By Philip J Cunningham
WeChat is a ‘killer app.’ It does many things and it does them well. It’s popular, intuitive and easy to use and has been successfully monetized. It does what some American-produced apps do, but does them better and in a more integrated way. The US is not always number one.
Maybe that’s why the US government, which has long nurtured Silicon Valley as the tech arm of the industrial-military establishment, and feigned to look the other way as American-born Frankensteins like Facebook and Google were unleashed on an unsuspecting world, has ordered a hit on WeChat.
WeChat’s parent company TenCent has created a winner. The threat to ban WeChat from the US, where it is especially popular among people with links to China, is an attack on the free speech of millions. To ban a popular platform of expression is an abrupt authoritarian turn that even staunch US critics could hardly have predicted a few years ago. The shocking shift in US policy reflects Trump’s defining values: he is mean, he is a bully, he is unpredictable, and, perhaps of greatest concern during this fraught election cycle, he is a sore-loser.
Silicon Valley is still a force of nature, so why is the US acting like a loser instead of a winner? Why the sudden smacking down of competitors?
Once the undisputed leader in computer hardware, app development, tech innovation and all things software, the US, under Trump’s insecure and petulant leadership, has taken to bullying and banning vital competitors.
Trump’s limited intellect, short attention span, tax tomfoolery and tattered business record all point to a “let’s make a deal” mentality. As a result, he has bullied and berated innovative companies such as Huawei, which makes excellent phones, and Tencent, which created WeChat among many other things, and ByteDance, the creator of Toutiao and the insanely popular video app, TikTok.
The US president may have mastered Twitter, but he doesn’t understand the complex, inter-connected tech ecosystem and his mistakes are coming back to bite. He has surrounded himself with nay-saying China Hawks such as Peter Navarro, Mike Pompeo and Michael Pillsbury who seek to level the playing field with China by beating a retreat from the field and then zapping it.
The preening desire to be number one at any cost and by any means on the part of the numbskull narcissist in the White House is causing the US to lose friends and lose influence at a precipitous rate.

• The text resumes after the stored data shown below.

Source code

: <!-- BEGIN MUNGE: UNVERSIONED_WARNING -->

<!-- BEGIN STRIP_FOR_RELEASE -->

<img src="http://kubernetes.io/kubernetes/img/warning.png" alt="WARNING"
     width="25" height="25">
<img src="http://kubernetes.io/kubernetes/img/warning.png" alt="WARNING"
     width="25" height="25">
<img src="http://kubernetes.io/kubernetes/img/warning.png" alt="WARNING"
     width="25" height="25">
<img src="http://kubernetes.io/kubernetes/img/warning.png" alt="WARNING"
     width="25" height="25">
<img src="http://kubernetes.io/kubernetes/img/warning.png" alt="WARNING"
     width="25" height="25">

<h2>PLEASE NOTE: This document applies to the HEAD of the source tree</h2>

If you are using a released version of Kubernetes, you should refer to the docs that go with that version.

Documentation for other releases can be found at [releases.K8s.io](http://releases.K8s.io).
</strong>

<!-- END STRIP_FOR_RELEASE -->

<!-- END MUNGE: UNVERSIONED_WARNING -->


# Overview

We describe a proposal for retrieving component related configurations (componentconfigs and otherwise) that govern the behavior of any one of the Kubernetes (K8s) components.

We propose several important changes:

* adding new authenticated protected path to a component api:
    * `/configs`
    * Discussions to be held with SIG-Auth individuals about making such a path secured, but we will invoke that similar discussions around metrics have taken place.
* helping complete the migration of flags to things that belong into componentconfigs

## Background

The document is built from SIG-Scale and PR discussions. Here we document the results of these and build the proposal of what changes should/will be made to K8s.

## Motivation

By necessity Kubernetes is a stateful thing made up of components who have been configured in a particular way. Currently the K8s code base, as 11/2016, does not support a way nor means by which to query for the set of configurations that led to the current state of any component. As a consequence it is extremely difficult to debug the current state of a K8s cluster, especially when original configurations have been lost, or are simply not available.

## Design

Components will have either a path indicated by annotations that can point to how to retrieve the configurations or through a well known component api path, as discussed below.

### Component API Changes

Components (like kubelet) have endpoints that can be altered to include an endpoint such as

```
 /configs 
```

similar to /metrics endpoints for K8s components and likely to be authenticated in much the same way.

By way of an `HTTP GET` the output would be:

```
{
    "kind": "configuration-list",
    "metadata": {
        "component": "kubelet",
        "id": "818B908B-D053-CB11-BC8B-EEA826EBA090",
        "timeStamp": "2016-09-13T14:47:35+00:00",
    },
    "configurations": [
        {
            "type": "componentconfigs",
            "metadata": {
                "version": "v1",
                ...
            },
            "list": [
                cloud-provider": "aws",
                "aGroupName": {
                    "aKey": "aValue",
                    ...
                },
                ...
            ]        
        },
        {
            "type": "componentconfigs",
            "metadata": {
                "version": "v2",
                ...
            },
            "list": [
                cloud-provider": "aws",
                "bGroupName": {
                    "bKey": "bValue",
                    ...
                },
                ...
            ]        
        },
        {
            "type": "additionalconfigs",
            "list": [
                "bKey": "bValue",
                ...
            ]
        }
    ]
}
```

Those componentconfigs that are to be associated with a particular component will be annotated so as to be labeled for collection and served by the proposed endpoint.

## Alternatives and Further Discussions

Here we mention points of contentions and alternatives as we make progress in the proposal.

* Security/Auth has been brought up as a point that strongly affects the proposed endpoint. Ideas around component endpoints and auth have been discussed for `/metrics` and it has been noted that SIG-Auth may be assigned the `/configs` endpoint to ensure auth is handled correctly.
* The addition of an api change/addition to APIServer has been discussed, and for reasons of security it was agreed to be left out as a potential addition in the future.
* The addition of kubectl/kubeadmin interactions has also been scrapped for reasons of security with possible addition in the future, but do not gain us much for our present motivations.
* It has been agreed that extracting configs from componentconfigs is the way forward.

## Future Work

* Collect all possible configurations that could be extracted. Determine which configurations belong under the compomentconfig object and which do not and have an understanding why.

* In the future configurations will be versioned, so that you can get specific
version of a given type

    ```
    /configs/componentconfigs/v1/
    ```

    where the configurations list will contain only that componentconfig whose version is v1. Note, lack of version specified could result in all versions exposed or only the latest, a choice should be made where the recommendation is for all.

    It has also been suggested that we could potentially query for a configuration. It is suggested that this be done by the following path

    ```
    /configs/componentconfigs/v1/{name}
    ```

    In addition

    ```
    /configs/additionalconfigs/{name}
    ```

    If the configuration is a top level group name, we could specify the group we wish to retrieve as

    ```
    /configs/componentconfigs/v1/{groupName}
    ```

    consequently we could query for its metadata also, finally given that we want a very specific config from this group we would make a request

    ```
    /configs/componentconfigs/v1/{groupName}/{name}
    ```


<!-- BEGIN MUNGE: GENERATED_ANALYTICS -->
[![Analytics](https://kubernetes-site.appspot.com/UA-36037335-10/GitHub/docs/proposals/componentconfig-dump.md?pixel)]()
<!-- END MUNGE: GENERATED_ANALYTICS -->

There was a time where US business confidence was sufficiently buoyant to live and let live, to share its technology with the world, knowing it had new, superior products coming down the pipe. A time when tech artists and creators, such as Steve Jobs, and not money-grubbing parasites like Mark Zuckerberg ruled Silicon Valley.
Those days are over, if not objectively, then at least subjectively, in keeping with the doom and gloom headlines and the increasingly divisive and dour national mood.
When unbridled greed becomes the national ethos, it’s a race to the bottom.
Leaving some major foreign policy debacles aside, the US in the early post-war period exuded confidence and projected a naïve but not entirely insincere aura of global goodwill. The complex, charismatic and tragic John F. Kennedy embodied that reach-for-the-sky, future-embracing ethos.
Even though the US limped out of Vietnam in 1975 with diminished prestige, and culture wars replaced the space race as a focus of national yearning, the country retained an internationalist perspective that led to a boom in US-China trade, tertiary education and cultural exchange.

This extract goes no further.